# Work request
If a line of the data below holds the word "indexing", list it.

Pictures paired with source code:

"""

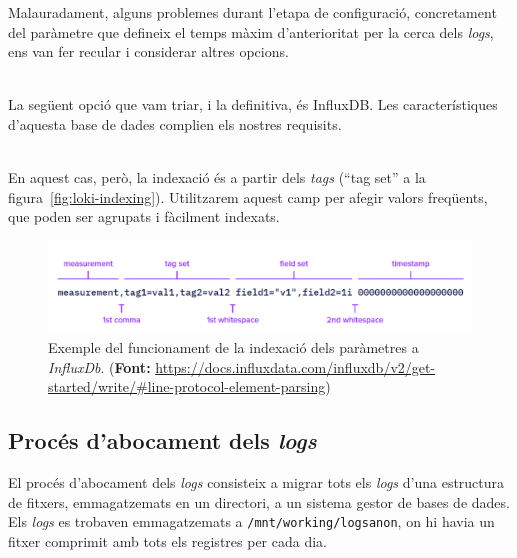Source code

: \noindent
Malauradament, alguns problemes durant l’etapa de configuració, concretament del paràmetre que defineix el temps màxim d'anterioritat per la cerca dels \textit{\gls{log}s}, ens van fer recular i considerar altres opcions.

\noindent \\
La següent opció que vam triar, i la definitiva, és InfluxDB.
Les característiques d'aquesta base de dades complien els nostres requisits.

\noindent \\
En aquest cas, però, la indexació és a partir dels \textit{tags} (``tag set'' a la figura~\ref{fig:loki-indexing}).
Utilitzarem aquest camp per afegir valors freqüents, que poden ser agrupats i fàcilment indexats.

\begin{figure}[htbp]
    \centerline{\includegraphics[width=1\textwidth]{figures/influxdb-indexing}}
    \captionsetup{justification=centering}
    \caption[Exemple del funcionament de la indexació dels paràmetres a \textit{InfluxDb}.]{Exemple del funcionament de la indexació dels paràmetres a \textit{InfluxDb}. (\textbf{Font:} \url{https://docs.influxdata.com/influxdb/v2/get-started/write/\#line-protocol-element-parsing})}\label{fig:influxdb-indexing}
\end{figure}

\clearpage

\subsection{Procés d'abocament dels \textit{\gls{log}s}}\label{subsec:log-push}

\noindent
El procés d’abocament dels \textit{\gls{log}s} consisteix a migrar tots els \textit{\gls{log}s} d’una estructura de fitxers, emmagatzemats en un directori, a un sistema gestor de bases de dades. \\

\noindent
Els \textit{\gls{log}s} es trobaven emmagatzemats a \texttt{/mnt/working/logsanon}, on hi havia un fitxer comprimit amb tots els registres per cada dia. \\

"""

# Task solution
En aquest cas, però, la indexació és a partir dels \textit{tags} (``tag set'' a la figura~\ref{fig:loki-indexing}).
    \centerline{\includegraphics[width=1\textwidth]{figures/influxdb-indexing}}
    \caption[Exemple del funcionament de la indexació dels paràmetres a \textit{InfluxDb}.]{Exemple del funcionament de la indexació dels paràmetres a \textit{InfluxDb}. (\textbf{Font:} \url{https://docs.influxdata.com/influxdb/v2/get-started/write/\#line-protocol-element-parsing})}\label{fig:influxdb-indexing}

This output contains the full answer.